▶ To do:
Across all the records below, count the lines that hold "forced". State only that figure.

(Collected data)
_ _ _ _
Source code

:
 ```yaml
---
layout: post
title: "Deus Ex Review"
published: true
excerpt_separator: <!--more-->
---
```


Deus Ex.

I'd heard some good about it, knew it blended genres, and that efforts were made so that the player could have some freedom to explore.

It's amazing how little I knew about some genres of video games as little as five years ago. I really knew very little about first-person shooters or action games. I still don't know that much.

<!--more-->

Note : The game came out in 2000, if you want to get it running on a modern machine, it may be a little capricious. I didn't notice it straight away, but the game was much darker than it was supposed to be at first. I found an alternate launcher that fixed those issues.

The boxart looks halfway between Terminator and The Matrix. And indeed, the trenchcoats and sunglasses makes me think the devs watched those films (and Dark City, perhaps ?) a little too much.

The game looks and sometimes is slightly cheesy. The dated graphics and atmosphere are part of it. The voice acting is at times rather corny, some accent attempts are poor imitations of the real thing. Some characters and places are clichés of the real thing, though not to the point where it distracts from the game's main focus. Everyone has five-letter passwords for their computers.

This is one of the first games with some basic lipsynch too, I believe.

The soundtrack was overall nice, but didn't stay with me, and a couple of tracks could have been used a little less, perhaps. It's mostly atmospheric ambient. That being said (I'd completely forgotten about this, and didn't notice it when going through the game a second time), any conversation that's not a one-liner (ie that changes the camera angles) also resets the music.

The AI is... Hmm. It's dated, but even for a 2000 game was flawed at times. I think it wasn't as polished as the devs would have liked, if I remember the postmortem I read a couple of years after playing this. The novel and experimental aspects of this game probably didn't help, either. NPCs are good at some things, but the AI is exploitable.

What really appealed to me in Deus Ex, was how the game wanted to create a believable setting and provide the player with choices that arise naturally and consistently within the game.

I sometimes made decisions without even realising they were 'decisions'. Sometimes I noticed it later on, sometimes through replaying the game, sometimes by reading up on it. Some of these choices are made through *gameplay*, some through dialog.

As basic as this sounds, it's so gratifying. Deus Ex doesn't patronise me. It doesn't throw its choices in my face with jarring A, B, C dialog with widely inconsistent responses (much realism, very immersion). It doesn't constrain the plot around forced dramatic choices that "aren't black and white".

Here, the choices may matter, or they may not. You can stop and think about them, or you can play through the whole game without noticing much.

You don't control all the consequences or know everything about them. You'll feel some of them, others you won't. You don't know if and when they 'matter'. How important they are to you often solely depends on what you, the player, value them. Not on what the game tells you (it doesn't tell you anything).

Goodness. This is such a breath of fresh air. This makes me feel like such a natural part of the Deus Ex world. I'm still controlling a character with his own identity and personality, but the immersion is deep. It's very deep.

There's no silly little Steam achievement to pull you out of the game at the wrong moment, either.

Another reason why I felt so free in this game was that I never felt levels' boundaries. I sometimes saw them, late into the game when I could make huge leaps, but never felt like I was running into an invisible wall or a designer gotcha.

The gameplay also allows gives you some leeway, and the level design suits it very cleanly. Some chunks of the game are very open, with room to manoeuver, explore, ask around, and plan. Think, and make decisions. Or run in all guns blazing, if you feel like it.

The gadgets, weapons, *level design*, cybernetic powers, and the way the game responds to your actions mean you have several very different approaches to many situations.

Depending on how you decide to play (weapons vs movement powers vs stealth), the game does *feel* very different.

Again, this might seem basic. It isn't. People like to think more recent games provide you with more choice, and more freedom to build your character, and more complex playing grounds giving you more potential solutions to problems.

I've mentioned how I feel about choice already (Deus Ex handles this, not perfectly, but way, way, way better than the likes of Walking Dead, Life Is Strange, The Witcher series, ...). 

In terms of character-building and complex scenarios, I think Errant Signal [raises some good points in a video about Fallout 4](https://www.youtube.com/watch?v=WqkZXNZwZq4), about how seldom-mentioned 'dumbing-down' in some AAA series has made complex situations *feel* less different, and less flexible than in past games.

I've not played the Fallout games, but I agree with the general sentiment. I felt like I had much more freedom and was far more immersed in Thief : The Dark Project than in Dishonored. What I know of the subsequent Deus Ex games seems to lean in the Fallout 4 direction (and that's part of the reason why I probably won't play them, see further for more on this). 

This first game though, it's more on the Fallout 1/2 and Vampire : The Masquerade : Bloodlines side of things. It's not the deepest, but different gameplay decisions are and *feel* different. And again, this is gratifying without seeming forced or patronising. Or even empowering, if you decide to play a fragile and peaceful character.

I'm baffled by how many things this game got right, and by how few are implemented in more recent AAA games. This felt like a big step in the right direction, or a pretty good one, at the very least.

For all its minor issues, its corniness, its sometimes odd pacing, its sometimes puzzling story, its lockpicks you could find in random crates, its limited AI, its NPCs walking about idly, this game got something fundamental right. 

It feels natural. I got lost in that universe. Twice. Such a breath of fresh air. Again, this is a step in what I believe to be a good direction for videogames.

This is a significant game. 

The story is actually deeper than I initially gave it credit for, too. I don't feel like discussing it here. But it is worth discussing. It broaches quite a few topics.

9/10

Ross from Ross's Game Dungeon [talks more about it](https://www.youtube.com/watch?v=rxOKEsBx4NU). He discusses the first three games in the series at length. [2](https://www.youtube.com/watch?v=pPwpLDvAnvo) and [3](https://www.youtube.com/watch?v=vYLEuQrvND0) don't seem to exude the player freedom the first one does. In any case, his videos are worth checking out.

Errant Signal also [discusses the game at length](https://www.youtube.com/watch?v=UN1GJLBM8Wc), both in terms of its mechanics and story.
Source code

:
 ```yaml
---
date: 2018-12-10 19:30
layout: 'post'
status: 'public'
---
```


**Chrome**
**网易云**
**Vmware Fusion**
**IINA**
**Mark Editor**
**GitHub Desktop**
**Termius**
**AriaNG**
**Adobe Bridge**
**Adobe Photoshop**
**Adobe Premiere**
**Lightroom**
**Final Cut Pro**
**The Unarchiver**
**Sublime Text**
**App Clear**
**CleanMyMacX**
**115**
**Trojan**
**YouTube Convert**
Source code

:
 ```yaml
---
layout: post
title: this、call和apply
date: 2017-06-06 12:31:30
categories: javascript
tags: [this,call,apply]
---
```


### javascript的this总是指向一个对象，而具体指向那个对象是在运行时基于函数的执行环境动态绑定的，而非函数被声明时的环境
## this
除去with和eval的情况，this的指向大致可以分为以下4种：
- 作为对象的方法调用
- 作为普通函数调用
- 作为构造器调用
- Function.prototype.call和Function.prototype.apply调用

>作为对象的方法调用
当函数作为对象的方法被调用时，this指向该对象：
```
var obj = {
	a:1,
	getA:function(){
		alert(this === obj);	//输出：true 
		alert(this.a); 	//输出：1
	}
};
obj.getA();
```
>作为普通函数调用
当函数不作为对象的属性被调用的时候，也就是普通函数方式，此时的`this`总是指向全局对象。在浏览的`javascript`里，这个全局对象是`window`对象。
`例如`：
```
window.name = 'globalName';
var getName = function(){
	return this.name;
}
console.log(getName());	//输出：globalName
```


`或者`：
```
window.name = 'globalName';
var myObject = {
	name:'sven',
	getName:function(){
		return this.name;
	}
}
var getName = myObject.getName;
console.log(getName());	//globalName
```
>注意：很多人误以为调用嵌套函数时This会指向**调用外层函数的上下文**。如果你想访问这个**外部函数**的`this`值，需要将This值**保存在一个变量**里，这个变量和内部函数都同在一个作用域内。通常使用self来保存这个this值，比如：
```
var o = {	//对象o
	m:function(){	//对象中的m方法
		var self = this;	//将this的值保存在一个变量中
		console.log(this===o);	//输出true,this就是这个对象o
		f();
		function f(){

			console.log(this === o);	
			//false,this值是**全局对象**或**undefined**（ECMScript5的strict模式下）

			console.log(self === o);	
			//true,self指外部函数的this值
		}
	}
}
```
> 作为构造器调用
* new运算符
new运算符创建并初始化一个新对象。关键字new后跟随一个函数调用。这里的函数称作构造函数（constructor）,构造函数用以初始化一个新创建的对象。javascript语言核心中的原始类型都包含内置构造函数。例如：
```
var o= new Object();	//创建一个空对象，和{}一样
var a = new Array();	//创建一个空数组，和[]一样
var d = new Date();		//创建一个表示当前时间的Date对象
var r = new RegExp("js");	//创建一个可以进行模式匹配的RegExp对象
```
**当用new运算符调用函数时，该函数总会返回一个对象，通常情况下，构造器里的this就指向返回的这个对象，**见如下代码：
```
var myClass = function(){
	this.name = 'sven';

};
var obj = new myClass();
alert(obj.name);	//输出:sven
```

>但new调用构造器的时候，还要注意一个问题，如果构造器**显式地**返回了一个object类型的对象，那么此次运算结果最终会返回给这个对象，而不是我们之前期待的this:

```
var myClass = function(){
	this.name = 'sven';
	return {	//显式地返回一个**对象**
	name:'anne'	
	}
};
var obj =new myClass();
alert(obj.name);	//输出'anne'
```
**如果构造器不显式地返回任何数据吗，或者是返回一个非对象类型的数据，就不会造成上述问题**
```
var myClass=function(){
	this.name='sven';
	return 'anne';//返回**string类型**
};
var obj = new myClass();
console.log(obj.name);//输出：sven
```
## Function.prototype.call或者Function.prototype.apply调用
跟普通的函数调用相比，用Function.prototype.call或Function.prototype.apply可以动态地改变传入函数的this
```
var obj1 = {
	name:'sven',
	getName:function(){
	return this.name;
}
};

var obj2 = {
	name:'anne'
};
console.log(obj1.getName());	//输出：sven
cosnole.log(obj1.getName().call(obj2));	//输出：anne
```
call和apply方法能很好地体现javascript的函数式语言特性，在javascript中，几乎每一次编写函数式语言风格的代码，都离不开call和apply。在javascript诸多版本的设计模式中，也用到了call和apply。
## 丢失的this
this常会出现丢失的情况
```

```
_ _ _ _
▶ Problem solution:
2